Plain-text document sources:
______________________________

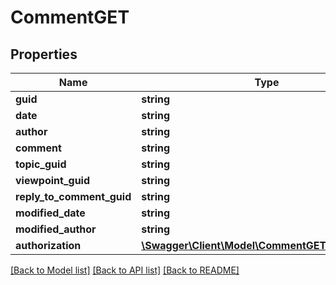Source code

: # CommentGET

## Properties
Name | Type | Description | Notes
------------ | ------------- | ------------- | -------------
**guid** | **string** |  | 
**date** | **string** |  | 
**author** | **string** |  | 
**comment** | **string** |  | 
**topic_guid** | **string** |  | 
**viewpoint_guid** | **string** |  | [optional] 
**reply_to_comment_guid** | **string** |  | [optional] 
**modified_date** | **string** |  | [optional] 
**modified_author** | **string** |  | [optional] 
**authorization** | [**\Swagger\Client\Model\CommentGETAuthorization**](CommentGETAuthorization.md) |  | [optional] 

[[Back to Model list]](../README.md#documentation-for-models) [[Back to API list]](../README.md#documentation-for-api-endpoints) [[Back to README]](../README.md)


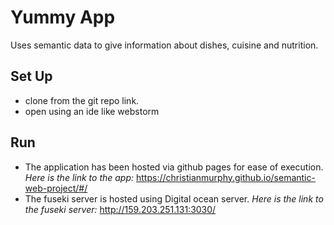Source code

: # Yummy App

Uses semantic data to give information about dishes, cuisine and nutrition.

Set Up
-----------
- clone from the git repo link.
- open using an ide like webstorm

Run
---------
- The application has been hosted via github pages for ease of execution.
    *Here is the link to the app:* https://christianmurphy.github.io/semantic-web-project/#/
- The fuseki server is hosted using Digital ocean server.
    *Here is the link to the fuseki server:* http://159.203.251.131:3030/
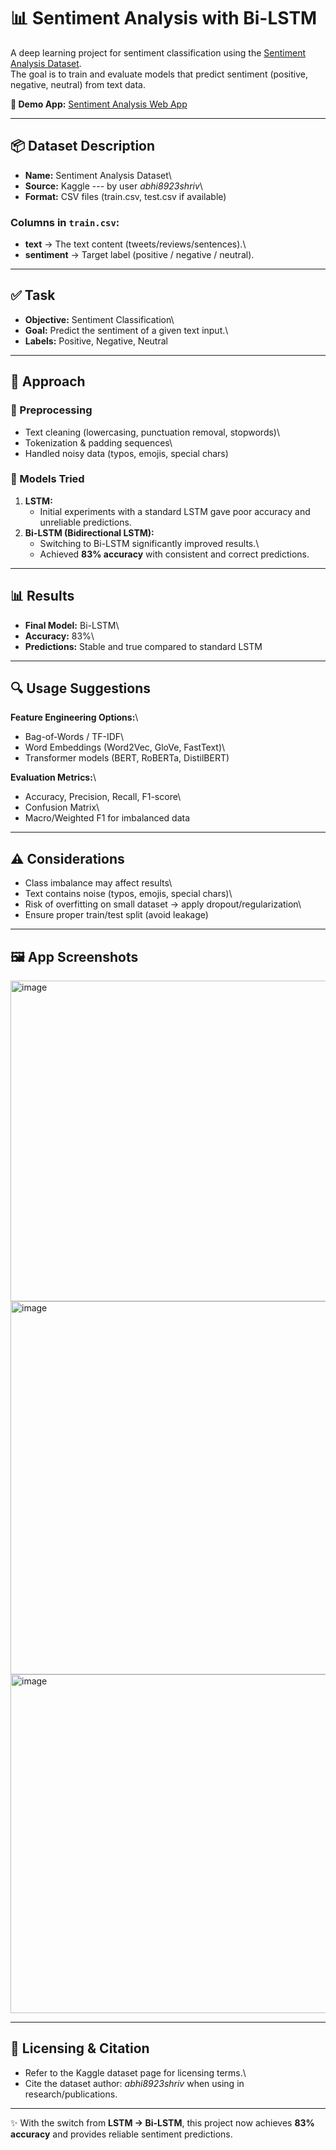 # 📊 Sentiment Analysis with Bi-LSTM

A deep learning project for sentiment classification using the
[Sentiment Analysis
Dataset](https://www.kaggle.com/datasets/abhi8923shriv/sentiment-analysis-dataset?utm_source=chatgpt.com&select=train.csv).\
The goal is to train and evaluate models that predict sentiment
(positive, negative, neutral) from text data.

**🚀 Demo App:** [Sentiment Analysis Web
App](https://sentimental-analysis-lstm-b5.streamlit.app/)

------------------------------------------------------------------------

## 📦 Dataset Description

-   **Name:** Sentiment Analysis Dataset\
-   **Source:** Kaggle --- by user *abhi8923shriv*\
-   **Format:** CSV files (train.csv, test.csv if available)

### Columns in `train.csv`:

-   **text** → The text content (tweets/reviews/sentences).\
-   **sentiment** → Target label (positive / negative / neutral).

------------------------------------------------------------------------

## ✅ Task

-   **Objective:** Sentiment Classification\
-   **Goal:** Predict the sentiment of a given text input.\
-   **Labels:** Positive, Negative, Neutral

------------------------------------------------------------------------

## 🔄 Approach

### 🔹 Preprocessing

-   Text cleaning (lowercasing, punctuation removal, stopwords)\
-   Tokenization & padding sequences\
-   Handled noisy data (typos, emojis, special chars)

### 🔹 Models Tried

1.  **LSTM:**
    -   Initial experiments with a standard LSTM gave poor accuracy and
        unreliable predictions.
2.  **Bi-LSTM (Bidirectional LSTM):**
    -   Switching to Bi-LSTM significantly improved results.\
    -   Achieved **83% accuracy** with consistent and correct
        predictions.

------------------------------------------------------------------------

## 📊 Results

-   **Final Model:** Bi-LSTM\
-   **Accuracy:** 83%\
-   **Predictions:** Stable and true compared to standard LSTM

------------------------------------------------------------------------

## 🔍 Usage Suggestions

**Feature Engineering Options:**\
- Bag-of-Words / TF-IDF\
- Word Embeddings (Word2Vec, GloVe, FastText)\
- Transformer models (BERT, RoBERTa, DistilBERT)

**Evaluation Metrics:**\
- Accuracy, Precision, Recall, F1-score\
- Confusion Matrix\
- Macro/Weighted F1 for imbalanced data

------------------------------------------------------------------------

## ⚠ Considerations

-   Class imbalance may affect results\
-   Text contains noise (typos, emojis, special chars)\
-   Risk of overfitting on small dataset → apply dropout/regularization\
-   Ensure proper train/test split (avoid leakage)

------------------------------------------------------------------------

## 🖼️ App Screenshots

<img width="1019" height="513" alt="image" src="https://github.com/user-attachments/assets/b6a6023c-7997-47b0-9065-7d441c4152f5" />
<img width="1191" height="597" alt="image" src="https://github.com/user-attachments/assets/03bfc4db-73bf-4e91-86a1-ae8a72d76308" />
<img width="1049" height="542" alt="image" src="https://github.com/user-attachments/assets/05dcea70-93f2-4ed9-a874-71b3fcb76a73" />

------------------------------------------------------------------------

## 📝 Licensing & Citation

-   Refer to the Kaggle dataset page for licensing terms.\
-   Cite the dataset author: *abhi8923shriv* when using in
    research/publications.

------------------------------------------------------------------------

✨ With the switch from **LSTM → Bi-LSTM**, this project now achieves
**83% accuracy** and provides reliable sentiment predictions.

______________________________

No pictures belong in the copy; output every record exactly.

Source code

: # CommentGET

## Properties
Name | Type | Description | Notes
------------ | ------------- | ------------- | -------------
**guid** | **string** |  | 
**date** | **string** |  | 
**author** | **string** |  | 
**comment** | **string** |  | 
**topic_guid** | **string** |  | 
**viewpoint_guid** | **string** |  | [optional] 
**reply_to_comment_guid** | **string** |  | [optional] 
**modified_date** | **string** |  | [optional] 
**modified_author** | **string** |  | [optional] 
**authorization** | [**\Swagger\Client\Model\CommentGETAuthorization**](CommentGETAuthorization.md) |  | [optional] 

[[Back to Model list]](../README.md#documentation-for-models) [[Back to API list]](../README.md#documentation-for-api-endpoints) [[Back to README]](../README.md)


Source code

: # Yummy App

Uses semantic data to give information about dishes, cuisine and nutrition.

Set Up
-----------
- clone from the git repo link.
- open using an ide like webstorm

Run
---------
- The application has been hosted via github pages for ease of execution.
    *Here is the link to the app:* https://christianmurphy.github.io/semantic-web-project/#/
- The fuseki server is hosted using Digital ocean server.
    *Here is the link to the fuseki server:* http://159.203.251.131:3030/
 # 📊 Sentiment Analysis with Bi-LSTM

A deep learning project for sentiment classification using the
[Sentiment Analysis
Dataset](https://www.kaggle.com/datasets/abhi8923shriv/sentiment-analysis-dataset?utm_source=chatgpt.com&select=train.csv).\
The goal is to train and evaluate models that predict sentiment
(positive, negative, neutral) from text data.

**🚀 Demo App:** [Sentiment Analysis Web
App](https://sentimental-analysis-lstm-b5.streamlit.app/)

------------------------------------------------------------------------

## 📦 Dataset Description

-   **Name:** Sentiment Analysis Dataset\
-   **Source:** Kaggle --- by user *abhi8923shriv*\
-   **Format:** CSV files (train.csv, test.csv if available)

### Columns in `train.csv`:

-   **text** → The text content (tweets/reviews/sentences).\
-   **sentiment** → Target label (positive / negative / neutral).

------------------------------------------------------------------------

## ✅ Task

-   **Objective:** Sentiment Classification\
-   **Goal:** Predict the sentiment of a given text input.\
-   **Labels:** Positive, Negative, Neutral

------------------------------------------------------------------------

## 🔄 Approach

### 🔹 Preprocessing

-   Text cleaning (lowercasing, punctuation removal, stopwords)\
-   Tokenization & padding sequences\
-   Handled noisy data (typos, emojis, special chars)

### 🔹 Models Tried

1.  **LSTM:**
    -   Initial experiments with a standard LSTM gave poor accuracy and
        unreliable predictions.
2.  **Bi-LSTM (Bidirectional LSTM):**
    -   Switching to Bi-LSTM significantly improved results.\
    -   Achieved **83% accuracy** with consistent and correct
        predictions.

------------------------------------------------------------------------

## 📊 Results

-   **Final Model:** Bi-LSTM\
-   **Accuracy:** 83%\
-   **Predictions:** Stable and true compared to standard LSTM

------------------------------------------------------------------------

## 🔍 Usage Suggestions

**Feature Engineering Options:**\
- Bag-of-Words / TF-IDF\
- Word Embeddings (Word2Vec, GloVe, FastText)\
- Transformer models (BERT, RoBERTa, DistilBERT)

**Evaluation Metrics:**\
- Accuracy, Precision, Recall, F1-score\
- Confusion Matrix\
- Macro/Weighted F1 for imbalanced data

------------------------------------------------------------------------

## ⚠ Considerations

-   Class imbalance may affect results\
-   Text contains noise (typos, emojis, special chars)\
-   Risk of overfitting on small dataset → apply dropout/regularization\
-   Ensure proper train/test split (avoid leakage)

------------------------------------------------------------------------

## 🖼️ App Screenshots

<img width="1019" height="513" alt="image" src="https://github.com/user-attachments/assets/b6a6023c-7997-47b0-9065-7d441c4152f5" />
<img width="1191" height="597" alt="image" src="https://github.com/user-attachments/assets/03bfc4db-73bf-4e91-86a1-ae8a72d76308" />
<img width="1049" height="542" alt="image" src="https://github.com/user-attachments/assets/05dcea70-93f2-4ed9-a874-71b3fcb76a73" />

------------------------------------------------------------------------

## 📝 Licensing & Citation

-   Refer to the Kaggle dataset page for licensing terms.\
-   Cite the dataset author: *abhi8923shriv* when using in
    research/publications.

------------------------------------------------------------------------

✨ With the switch from **LSTM → Bi-LSTM**, this project now achieves
**83% accuracy** and provides reliable sentiment predictions.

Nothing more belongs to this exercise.